In the day of their coming with ravening fire the halls shall they fill
Of Aiêtes, except he shall yield them the Fleece of his own good will.
But a long way lieth between, unaccomplished yet is the toil.”
So spake they on this side and that through the city: the women the while,
Heavenward uplifting their hands, to the Gods that abide for aye
Made vehement prayer for the heart’s delight of the homecoming day.
And one to another made answer, and moaned, as her tears fell fast:
“Hapless Alkimedê, thee too evil hath found at the last;
Nor to thee was vouchsafed amid bliss to the end of thy days to attain!
Woe’s me for Aison the ill-starred!—verily this had been gain
For him, if rolled in his shroud before this woeful day,
Deep under Earth, with the cup of affliction untasted, he lay:
And O that the darkling surge, when Hellê the maiden died,
Had whelmed down Phrixus too with the ram!—but a man’s voice cried
From the throat of the monster, the portent accurst, that so it might doom
For Alkimedê sorrow and griefs untold in the days to come.”
So ’mid the moan of the women marched the heroes along.
And by this were the thralls and the handmaids gathered in one great throng.
Then fell on his neck his mother, and sharply the anguish-thorn
Pierced each soft breast, the while his father, the eld-forlorn,
Close-swathed as a corpse on his bed, lay groaning and groaning again.
But the hero essayed to hush their laments and assuage their pain
With words of cheer, and he spake, “Take up my war-array,”
To the thralls, and with downcast eyes did these in silence obey.
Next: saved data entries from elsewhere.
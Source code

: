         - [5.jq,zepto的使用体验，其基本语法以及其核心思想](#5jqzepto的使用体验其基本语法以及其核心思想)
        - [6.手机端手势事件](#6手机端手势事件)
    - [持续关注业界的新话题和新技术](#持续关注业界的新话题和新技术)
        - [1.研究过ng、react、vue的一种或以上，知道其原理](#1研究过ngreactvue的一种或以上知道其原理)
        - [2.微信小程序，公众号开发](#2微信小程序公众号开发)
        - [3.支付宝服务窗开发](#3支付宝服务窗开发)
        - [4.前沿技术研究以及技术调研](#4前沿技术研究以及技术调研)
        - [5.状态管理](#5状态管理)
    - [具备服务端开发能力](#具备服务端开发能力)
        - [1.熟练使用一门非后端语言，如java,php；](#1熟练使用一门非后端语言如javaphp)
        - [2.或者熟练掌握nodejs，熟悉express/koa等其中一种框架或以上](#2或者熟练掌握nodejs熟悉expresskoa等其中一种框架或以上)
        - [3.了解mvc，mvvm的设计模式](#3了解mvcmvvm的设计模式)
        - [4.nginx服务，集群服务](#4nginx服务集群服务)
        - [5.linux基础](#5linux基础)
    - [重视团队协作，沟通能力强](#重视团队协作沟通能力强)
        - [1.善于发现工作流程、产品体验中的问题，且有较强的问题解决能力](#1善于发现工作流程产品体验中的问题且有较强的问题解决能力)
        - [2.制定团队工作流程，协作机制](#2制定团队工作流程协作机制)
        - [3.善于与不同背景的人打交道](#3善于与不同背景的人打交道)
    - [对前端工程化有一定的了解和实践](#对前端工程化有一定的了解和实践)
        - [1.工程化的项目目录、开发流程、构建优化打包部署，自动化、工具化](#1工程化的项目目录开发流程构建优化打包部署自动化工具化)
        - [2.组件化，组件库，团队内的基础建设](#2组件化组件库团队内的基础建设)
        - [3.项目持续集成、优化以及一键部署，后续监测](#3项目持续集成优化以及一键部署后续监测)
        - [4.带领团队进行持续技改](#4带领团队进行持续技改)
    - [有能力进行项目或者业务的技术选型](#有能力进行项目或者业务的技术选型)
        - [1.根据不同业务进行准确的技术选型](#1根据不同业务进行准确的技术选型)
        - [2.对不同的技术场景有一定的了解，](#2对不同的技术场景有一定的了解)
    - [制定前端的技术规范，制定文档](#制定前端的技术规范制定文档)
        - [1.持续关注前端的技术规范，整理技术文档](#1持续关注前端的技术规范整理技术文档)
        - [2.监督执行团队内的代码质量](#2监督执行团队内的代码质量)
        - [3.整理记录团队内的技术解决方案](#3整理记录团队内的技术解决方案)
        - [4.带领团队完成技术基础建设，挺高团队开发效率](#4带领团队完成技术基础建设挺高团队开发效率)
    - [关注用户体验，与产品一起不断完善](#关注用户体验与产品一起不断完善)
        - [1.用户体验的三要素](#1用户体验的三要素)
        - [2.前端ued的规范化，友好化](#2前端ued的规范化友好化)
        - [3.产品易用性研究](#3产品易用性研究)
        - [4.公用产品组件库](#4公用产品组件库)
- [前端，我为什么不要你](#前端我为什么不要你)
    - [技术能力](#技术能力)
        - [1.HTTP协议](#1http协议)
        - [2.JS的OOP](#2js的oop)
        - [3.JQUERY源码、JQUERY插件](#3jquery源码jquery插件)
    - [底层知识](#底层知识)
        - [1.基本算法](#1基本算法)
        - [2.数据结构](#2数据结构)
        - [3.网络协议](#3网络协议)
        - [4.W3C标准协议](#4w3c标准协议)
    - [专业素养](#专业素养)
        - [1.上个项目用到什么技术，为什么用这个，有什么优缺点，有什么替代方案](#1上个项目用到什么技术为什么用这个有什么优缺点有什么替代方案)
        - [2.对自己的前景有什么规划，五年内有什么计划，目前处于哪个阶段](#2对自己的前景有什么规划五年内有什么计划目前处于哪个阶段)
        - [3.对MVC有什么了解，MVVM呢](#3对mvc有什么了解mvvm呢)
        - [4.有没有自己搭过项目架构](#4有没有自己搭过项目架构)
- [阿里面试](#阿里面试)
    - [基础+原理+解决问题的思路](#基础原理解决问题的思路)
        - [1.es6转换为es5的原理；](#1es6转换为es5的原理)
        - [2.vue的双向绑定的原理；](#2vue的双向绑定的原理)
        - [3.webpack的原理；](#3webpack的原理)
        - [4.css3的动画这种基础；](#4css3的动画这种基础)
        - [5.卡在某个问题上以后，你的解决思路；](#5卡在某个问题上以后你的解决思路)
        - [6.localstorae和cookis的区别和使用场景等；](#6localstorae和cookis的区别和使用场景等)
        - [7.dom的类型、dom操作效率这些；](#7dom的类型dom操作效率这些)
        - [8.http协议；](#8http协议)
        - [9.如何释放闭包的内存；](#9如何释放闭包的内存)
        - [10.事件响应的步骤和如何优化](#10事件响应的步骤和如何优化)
But his mother, as round her child her arms at the first she had flung,
So clave she, and wept without stint: as the motherless maiden she clung,
Whose forlorn little arms clasp fondly her grey old nurse, when the tide
Cometh up of her woe:—she hath no one to love her nor comfort beside;
And a weary lot is hers ’neath a stepdame’s tyrannous sway,
Who with bitter revilings evil-entreateth her youth alway:
And her heart as she waileth is cramped as by chains in her frenzied despair,
That she cannot sob forth the anguish that struggleth for utterance there:
So stintlessly wept Alkimedê, so in her arms did she strain
Her son; and she cried from the depths of her love and her yearning pain:
“Oh, that on that same day when I, the affliction-oppressed,
Hearkened the voice of Pelias the king, and his evil behest,
I had yielded up the ghost, and forgotten to mourn and to weep,
That thyself, that thine own dear hands, in the grave might have laid me to sleep,
O my beloved!—for this was the one wish unfulfilled:
But with other thy nursing-dues long had mine heart in contentment been stilled.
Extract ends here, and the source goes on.